Jeonju 2013 Review: Experimental ECHO OF DRAGON Explores Myths and Emotion
When it comes to what we expect to see on screen, it's worth considering sometimes just how strict we can be. Though we demand filmmakers to be creative, our definition of originality is actually quite narrow. As the lights dim and projectors roll, we wait for characters to show up and guide us along through their world and regale, sadden or shock us with their stories. Like many others I often lament the lack of ingenuity that plagues much of modern cinema but stick me in front of a film that does away with all standard forms of narrative (as we know them today) and suddenly I'm at a loss to process what's unspooling before me.

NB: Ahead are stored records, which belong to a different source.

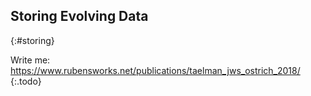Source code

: ## Storing Evolving Data
{:#storing}

Write me: https://www.rubensworks.net/publications/taelman_jws_ostrich_2018/
{:.todo}
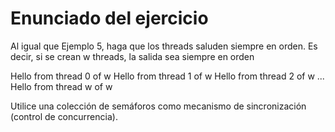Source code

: # Enunciado del ejercicio

Al igual que Ejemplo 5, haga que los threads saluden siempre en orden. Es decir, si se crean w threads, la salida sea siempre en orden

Hello from thread 0 of w
Hello from thread 1 of w
Hello from thread 2 of w
...
Hello from thread w of w

Utilice una colección de semáforos como mecanismo de sincronización (control de concurrencia).
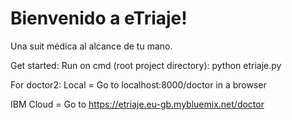 # Bienvenido a eTriaje!

Una suit médica al alcance de tu mano.

Get started:
Run on cmd (root project directory): python etriaje.py

For doctor2:
Local = Go to localhost:8000/doctor in a browser

IBM Cloud = Go to https://etriaje.eu-gb.mybluemix.net/doctor
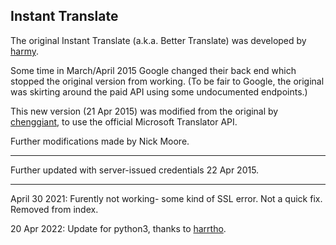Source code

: Instant Translate
-----------------

The original Instant Translate (a.k.a. Better Translate) was developed by [harmy](http://harmy.github.io).

Some time in March/April 2015 Google changed their back end which stopped the original version from working. (To be fair to Google, the original was skirting around the paid API using some undocumented endpoints.)

This new version (21 Apr 2015) was modified from the original by [chenggiant](https://github.com/chenggiant), to use the official Microsoft Translator API.

Further modifications made by Nick Moore.

----

Further updated with server-issued credentials 22 Apr 2015.

----

April 30 2021: Furently not working- some kind of SSL error. Not a quick fix. Removed from index.

20 Apr 2022: Update for python3, thanks to [harrtho](https://github.com/harrtho).
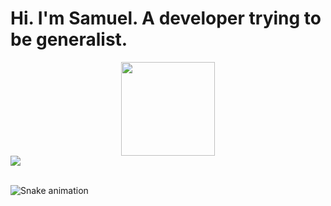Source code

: # Hi. I'm Samuel. A developer trying to be generalist.

<div style="text-align: center">
  <img height="150em" src="https://github-readme-stats.vercel.app/api/top-langs/?username=SamDoing&layout=compact&langs_count=9&theme=solarized-dark&exclude_repo=Brushless-Motor-ESC,Auto-Balacing-Bot" />
</div>

<div> 
  <a href="https://www.linkedin.com/in/samuel-patrac%C3%A3o-50a74123b" target="_blank"><img src="https://img.shields.io/badge/-LinkedIn-%230077B5?style=for-the-badge&logo=linkedin&logoColor=white" target="_blank"></a>
  </br>
  </br>
 
  ![Snake animation](https://github.com/SamDoing/SamDoing/blob/output/github-contribution-grid-snake.svg)
 
</div>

Lee Hyunjung made a small splash with her debut Virgin Forest last year, an auto-biographical documentary that has slowly found a life for itself on the festival circuit following its debut at the Cinema Digital Seoul Film Festival (CinDi), a wonderfully programmed event that is now sadly now more. Generally eschewing narrative as it undulates between themes of loss, grief and femininity, her experimental work was a breeze of fresh air in the Korean independent filmmaking community. This year, her sophomore effort Echo of Dragon premiered at the Jeonju International Film Festival, where it found itself in the Korean Competition.

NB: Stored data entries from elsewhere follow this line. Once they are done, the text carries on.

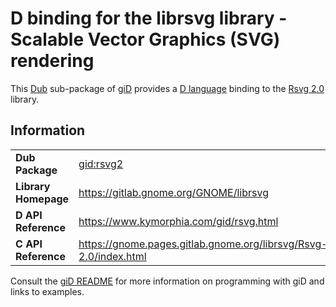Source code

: # D binding for the librsvg library - Scalable Vector Graphics (SVG) rendering

This [Dub](https://dub.pm/) sub-package of [giD](https://gid.dub.pm) provides a [D language](https://www.dlang.org) binding to the [Rsvg 2.0](https://gitlab.gnome.org/GNOME/librsvg) library.

## Information

|     |     |
| --- | --- |
| **Dub Package**          | [gid:rsvg2](https://code.dlang.org/packages/gid%3Arsvg2)                         |
| **Library Homepage**     | https://gitlab.gnome.org/GNOME/librsvg                                           |
| **D API Reference**      | https://www.kymorphia.com/gid/rsvg.html                                          |
| **C API Reference**      | https://gnome.pages.gitlab.gnome.org/librsvg/Rsvg-2.0/index.html                 |

Consult the [giD README](https://github.com/Kymorphia/gid) for more information on programming with giD and links to examples.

In a dreary mountainside spot on the outskirts of Seoul, a strange man name Yong meanders about the bleak landscape. He is supposed to run some errands for his sister, who runs a store selling snake stew aphrodisiacs to bored, well to do and unsatisfied housewives, but instead finds himself meeting a coterie of disparate characters, including a maniacal man who proclaims that Yong is the last surviving dragon and a refugee from north of the border working the streets to make her living.

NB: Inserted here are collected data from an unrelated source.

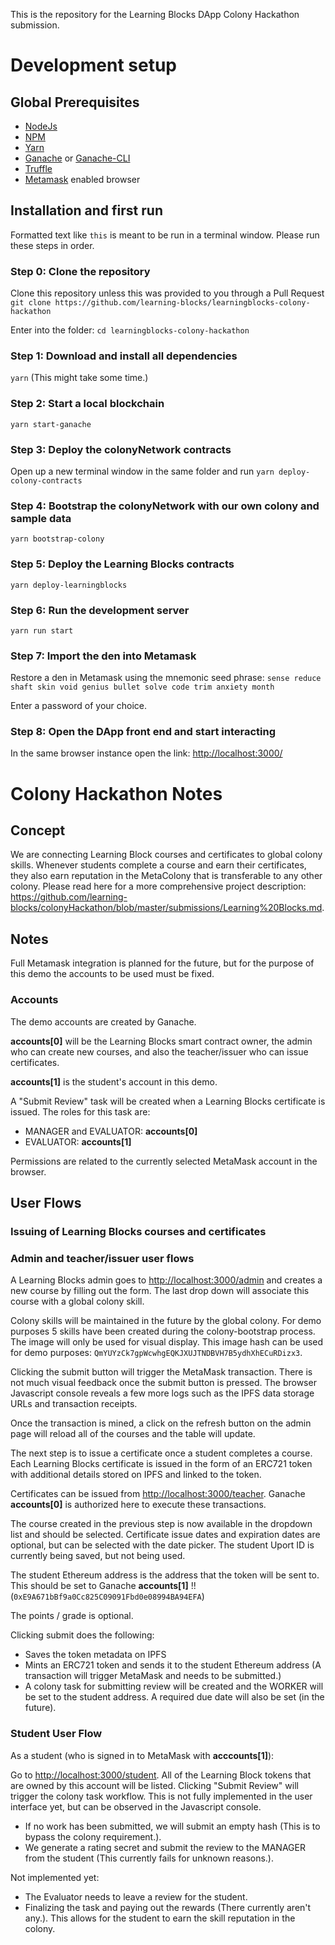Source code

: This is the repository for the Learning Blocks DApp Colony Hackathon submission.

# Development setup
## Global Prerequisites
- [NodeJs](https://nodejs.org)
- [NPM](https://nodejs.org)
- [Yarn](https://yarnpkg.com/en/)
- [Ganache](http://truffleframework.com/ganache/) or [Ganache-CLI](https://www.npmjs.com/package/ganache-cli)
- [Truffle](http://truffleframework.com/)
- [Metamask](https://metamask.io/) enabled browser

## Installation and first run

Formatted text like `this` is meant to be run in a terminal window.
Please run these steps in order.

### Step 0: Clone the repository
Clone this repository unless this was provided to you through a Pull Request
`git clone https://github.com/learning-blocks/learningblocks-colony-hackathon`

Enter into the folder:
`cd learningblocks-colony-hackathon`

### Step 1: Download and install all dependencies
`yarn`
(This might take some time.)

### Step 2: Start a local blockchain
`yarn start-ganache`

### Step 3: Deploy the colonyNetwork contracts
Open up a new terminal window in the same folder and run
`yarn deploy-colony-contracts`

### Step 4: Bootstrap the colonyNetwork with our own colony and sample data
`yarn bootstrap-colony`

### Step 5: Deploy the Learning Blocks contracts
`yarn deploy-learningblocks`


### Step 6: Run the development server
`yarn run start`

### Step 7: Import the den into Metamask
Restore a den in Metamask using the mnemonic seed phrase: `sense reduce shaft skin void genius bullet solve code trim anxiety month`

Enter a password of your choice.

### Step 8: Open the DApp front end and start interacting
In the same browser instance open the link:
[http://localhost:3000/](http://localhost:3000/)


# Colony Hackathon Notes
## Concept
We are connecting Learning Block courses and certificates to global colony skills.
Whenever students complete a course and earn their certificates, they also earn reputation in the MetaColony that is transferable to any other colony.
Please read here for a more comprehensive project description: https://github.com/learning-blocks/colonyHackathon/blob/master/submissions/Learning%20Blocks.md.

## Notes
Full Metamask integration is planned for the future, but for the purpose of this demo the accounts to be used must be fixed.

### Accounts
The demo accounts are created by Ganache.

**accounts[0]** will be the Learning Blocks smart contract owner, the admin who can create new courses, and also the teacher/issuer who can issue certificates.

**accounts[1]** is the student's account in this demo.

A "Submit Review" task will be created when a Learning Blocks certificate is issued. The roles for this task are:

- MANAGER and EVALUATOR: **accounts[0]**
- EVALUATOR: **accounts[1]**

Permissions are related to the currently selected MetaMask account in the browser.


## User Flows

### Issuing of Learning Blocks courses and certificates

### Admin and teacher/issuer user flows
A Learning Blocks admin goes to [http://localhost:3000/admin](http://localhost:3000/admin) and creates a new course by filling out the form. The last drop down will associate this course with a global colony skill.

Colony skills will be maintained in the future by the global colony. For demo purposes 5 skills have been created during the colony-bootstrap process. The image will only be used for visual display. This image hash can be used for demo purposes: `QmYUYzCk7gpWcwhgEQKJXUJTNDBVH7B5ydhXhECuRDizx3`.

Clicking the submit button will trigger the MetaMask transaction.
There is not much visual feedback once the submit button is pressed. The browser Javascript console reveals a few more logs such as the IPFS data storage URLs and transaction receipts.

Once the transaction is mined, a click on the refresh button on the admin page will reload all of the courses and the table will update.

The next step is to issue a certificate once a student completes a course. Each Learning Blocks certificate is issued in the form of an ERC721 token with additional details stored on IPFS and linked to the token.

Certificates can be issued from [http://localhost:3000/teacher](http://localhost:3000/teacher). Ganache **accounts[0]** is authorized here to execute these transactions.

The course created in the previous step is now available in the dropdown list and should be selected.
Certificate issue dates and expiration dates are optional, but can be selected with the date picker.
The student Uport ID is currently being saved, but not being used.

The student Ethereum address is the address that the token will be sent to. This should be set to Ganache **accounts[1]** !! (`0xE9A671bBf9a0Cc825C09091Fbd0e08994BA94EFA`)


The points / grade is optional.

Clicking submit does the following:

- Saves the token metadata on IPFS
- Mints an ERC721 token and sends it to the student Ethereum address (A transaction will trigger MetaMask and needs to be submitted.)
- A colony task for submitting review will be created and the WORKER will be set to the student address. A required due date will also be set (in the future).

### Student User Flow

As a student (who is signed in to MetaMask with **acccounts[1]**):

Go to [http://localhost:3000/student](http://localhost:3000/student).
All of the Learning Block tokens that are owned by this account will be listed.
Clicking "Submit Review" will trigger the colony task workflow. This is not fully implemented in the user interface yet, but can be observed in the Javascript console.

- If no work has been submitted, we will submit an empty hash (This is to bypass the colony requirement.).
- We generate a rating secret and submit the review to the MANAGER from the student (This currently fails for unknown reasons.).

Not implemented yet:

- The Evaluator needs to leave a review for the student.
- Finalizing the task and paying out the rewards (There currently aren't any.). This allows for the student to earn the skill reputation in the colony.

Tackling fiction with only a semblance of a storyline, Lee's latest showcases her interest in marginalized characters. By her own admission Echo of Dragon is a film that seeks to impart its ideas through emotions rather than narrative. The main character's name means Dragon in Korean and this mythical and mysterious creature lies at the heart of the film's intention. Carrying differing connotations in Eastern and Western cultures, the legendary beast acts as a symbol for our differing points of view. Similarly the North Korean refugee is less a fully formed character than an externalization of Lee's empathy for those living on the fringes of society, as she embodies both the ostracization of North Korean refugees and the fate of the fallen woman.
The film's handheld and digital aesthetic is jarring at first but after a while it's easy to become engrossed in its earthy and intimate visuals. The camera sometimes takes on a life of its own as it flicks upwards and stares at a tree's branches while circling around, never standing still. These almost trancelike moments could easy come off as pretentious distractions but in Lee's hands and nestled within the film's thinly plotted musings, they fit in perfectly.
It probably isn't the wisest thing to try and understand every nook and cranny of Lee's fiercely experimental work: I for one wasn't able to fathom quite a lot of what I saw. However, it is an experience that pulls you in, washing over you with its unique feeling and perspective. Lee Hyunjung is definitely an acquired taste and many may not warm to her difficult work, but, if anything, there's nothing else like Echo of Dragon in Korean cinema.